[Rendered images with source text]
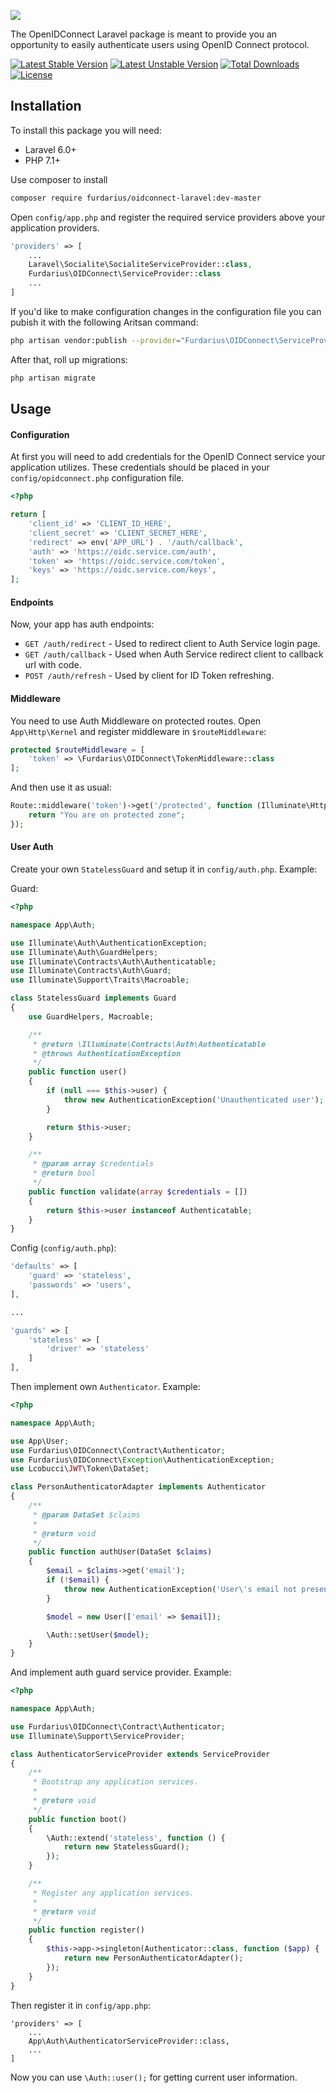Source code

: ![](https://habrastorage.org/web/7c1/a19/e76/7c1a19e76cf54cb1adf2217a156b7310.png)

The OpenIDConnect Laravel package is meant to provide you an opportunity to easily authenticate users using OpenID Connect protocol.

[![Latest Stable Version](https://poser.pugx.org/furdarius/oidconnect-laravel/v/stable)](https://packagist.org/packages/furdarius/oidconnect-laravel)
[![Latest Unstable Version](https://poser.pugx.org/furdarius/oidconnect-laravel/v/unstable)](https://packagist.org/packages/furdarius/oidconnect-laravel)
[![Total Downloads](https://poser.pugx.org/furdarius/oidconnect-laravel/downloads)](https://packagist.org/packages/furdarius/oidconnect-laravel)
[![License](https://poser.pugx.org/furdarius/oidconnect-laravel/license)](https://packagist.org/packages/furdarius/oidconnect-laravel)

## Installation

To install this package you will need:
* Laravel 6.0+
* PHP 7.1+

Use composer to install
```bash
composer require furdarius/oidconnect-laravel:dev-master
```

Open `config/app.php` and register the required service providers above your application providers.
```php
'providers' => [
    ...
    Laravel\Socialite\SocialiteServiceProvider::class,
    Furdarius\OIDConnect\ServiceProvider::class
    ...
]
```

If you'd like to make configuration changes in the configuration file you can pubish it with the following Aritsan command:
```bash
php artisan vendor:publish --provider="Furdarius\OIDConnect\ServiceProvider"
```

After that, roll up migrations:
```bash
php artisan migrate
```

## Usage


#### Configuration
At first you will need to add credentials for the OpenID Connect service your application utilizes.
These credentials should be placed in your `config/opidconnect.php` configuration file.

```php
<?php

return [
    'client_id' => 'CLIENT_ID_HERE',
    'client_secret' => 'CLIENT_SECRET_HERE',
    'redirect' => env('APP_URL') . '/auth/callback',
    'auth' => 'https://oidc.service.com/auth',
    'token' => 'https://oidc.service.com/token',
    'keys' => 'https://oidc.service.com/keys',
];
```

#### Endpoints
Now, your app has auth endpoints:
* `GET /auth/redirect` - Used to redirect client to Auth Service login page.
* `GET /auth/callback` - Used when Auth Service redirect client to callback url with code.
* `POST /auth/refresh` - Used by client for ID Token refreshing.

#### Middleware
You need to use Auth Middleware on protected routes.
Open `App\Http\Kernel` and register middleware in `$routeMiddleware`:
```php
protected $routeMiddleware = [
    'token' => \Furdarius\OIDConnect\TokenMiddleware::class
];
```

And then use it as usual:
```php
Route::middleware('token')->get('/protected', function (Illuminate\Http\Request $request) {
    return "You are on protected zone";
});
```

#### User Auth

Create your own `StatelessGuard` and setup it in `config/auth.php`. Example:

Guard:
```php
<?php

namespace App\Auth;

use Illuminate\Auth\AuthenticationException;
use Illuminate\Auth\GuardHelpers;
use Illuminate\Contracts\Auth\Authenticatable;
use Illuminate\Contracts\Auth\Guard;
use Illuminate\Support\Traits\Macroable;

class StatelessGuard implements Guard
{
    use GuardHelpers, Macroable;

    /**
     * @return \Illuminate\Contracts\Auth\Authenticatable
     * @throws AuthenticationException
     */
    public function user()
    {
        if (null === $this->user) {
            throw new AuthenticationException('Unauthenticated user');
        }

        return $this->user;
    }

    /**
     * @param array $credentials
     * @return bool
     */
    public function validate(array $credentials = [])
    {
        return $this->user instanceof Authenticatable;
    }
}
```

Config (`config/auth.php`):

```php
'defaults' => [
    'guard' => 'stateless',
    'passwords' => 'users',
],

...

'guards' => [
    'stateless' => [
        'driver' => 'stateless'
    ]
],
```


Then implement own `Authenticator`. Example:

```php
<?php

namespace App\Auth;

use App\User;
use Furdarius\OIDConnect\Contract\Authenticator;
use Furdarius\OIDConnect\Exception\AuthenticationException;
use Lcobucci\JWT\Token\DataSet;

class PersonAuthenticatorAdapter implements Authenticator
{
    /**
     * @param DataSet $claims
     *
     * @return void
     */
    public function authUser(DataSet $claims)
    {
        $email = $claims->get('email');
        if (!$email) {
            throw new AuthenticationException('User\'s email not present in token');
        }

        $model = new User(['email' => $email]);

        \Auth::setUser($model);
    }
}
```

And implement auth guard service provider. Example:

```php
<?php

namespace App\Auth;

use Furdarius\OIDConnect\Contract\Authenticator;
use Illuminate\Support\ServiceProvider;

class AuthenticatorServiceProvider extends ServiceProvider
{
    /**
     * Bootstrap any application services.
     *
     * @return void
     */
    public function boot()
    {
        \Auth::extend('stateless', function () {
            return new StatelessGuard();
        });
    }

    /**
     * Register any application services.
     *
     * @return void
     */
    public function register()
    {
        $this->app->singleton(Authenticator::class, function ($app) {
            return new PersonAuthenticatorAdapter();
        });
    }
}
```

Then register it in `config/app.php`:

```
'providers' => [
    ...
    App\Auth\AuthenticatorServiceProvider::class,
    ...
]
```

Now you can use `\Auth::user();` for getting current user information.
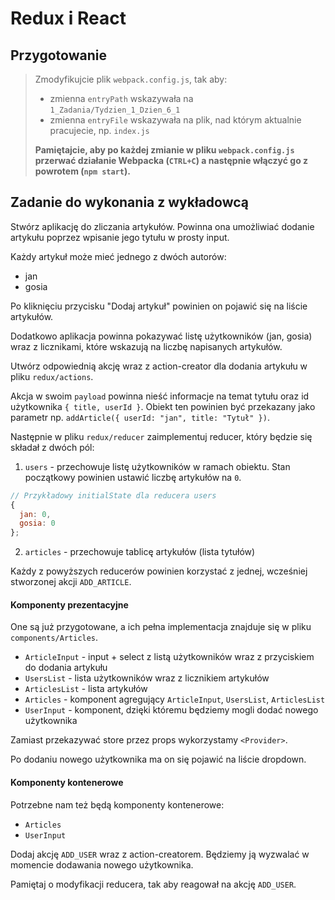 # Redux i React

## Przygotowanie
> Zmodyfikujcie plik `webpack.config.js`, tak aby:
> - zmienna `entryPath` wskazywała na `1_Zadania/Tydzien_1_Dzien_6_1`
> - zmienna `entryFile` wskazywała na plik, nad którym aktualnie pracujecie, np. `index.js`
>
> **Pamiętajcie, aby po każdej zmianie w pliku `webpack.config.js` przerwać działanie Webpacka (`CTRL+C`) a następnie włączyć go z powrotem (`npm start`).**

## Zadanie do wykonania z wykładowcą

Stwórz aplikację do zliczania artykułów. Powinna ona umożliwiać dodanie artykułu poprzez wpisanie jego tytułu w prosty input.

Każdy artykuł może mieć jednego z dwóch autorów:
- jan
- gosia

Po kliknięciu przycisku "Dodaj artykuł" powinien on pojawić się na liście artykułów.

Dodatkowo aplikacja powinna pokazywać listę użytkowników (jan, gosia) wraz z licznikami, które wskazują na liczbę napisanych artykułów.

Utwórz odpowiednią akcję wraz z action-creator dla dodania artykułu w pliku `redux/actions`.

Akcja w swoim `payload` powinna nieść informacje na temat tytułu oraz id użytkownika `{ title, userId }`. Obiekt ten powinien być przekazany jako parametr np. `addArticle({ userId: "jan", title: "Tytuł" })`.

Następnie w pliku `redux/reducer` zaimplementuj reducer, który będzie się składał z dwóch pól:
1. `users` - przechowuje listę użytkowników w ramach obiektu. Stan początkowy powinien ustawić liczbę artykułów na `0`.
```js
// Przykładowy initialState dla reducera users
{
  jan: 0,
  gosia: 0
};
```
2. `articles` - przechowuje tablicę artykułów (lista tytułów)

Każdy z powyższych reducerów powinien korzystać z jednej, wcześniej stworzonej akcji `ADD_ARTICLE`.


#### Komponenty prezentacyjne
One są już przygotowane, a ich pełna implementacja znajduje się w pliku `components/Articles`.

- `ArticleInput` - input + select z listą użytkowników wraz z przyciskiem do dodania artykułu
- `UsersList` - lista użytkowników wraz z licznikiem artykułów
- `ArticlesList` - lista artykułów
- `Articles` - komponent agregujący `ArticleInput`, `UsersList`, `ArticlesList`
- `UserInput` - komponent, dzięki któremu będziemy mogli dodać nowego użytkownika

Zamiast przekazywać store przez props wykorzystamy `<Provider>`.

Po dodaniu nowego użytkownika ma on się pojawić na liście dropdown.


#### Komponenty kontenerowe
Potrzebne nam też będą komponenty kontenerowe:

- `Articles`
- `UserInput`

Dodaj akcję `ADD_USER` wraz z action-creatorem. Będziemy ją wyzwalać w momencie dodawania nowego użytkownika.

Pamiętaj o modyfikacji reducera, tak aby reagował na akcję `ADD_USER`.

» Prompt
From the entries above, pull out each line that includes "action".

» Expected answer
Utwórz odpowiednią akcję wraz z action-creator dla dodania artykułu w pliku `redux/actions`.
Dodaj akcję `ADD_USER` wraz z action-creatorem. Będziemy ją wyzwalać w momencie dodawania nowego użytkownika.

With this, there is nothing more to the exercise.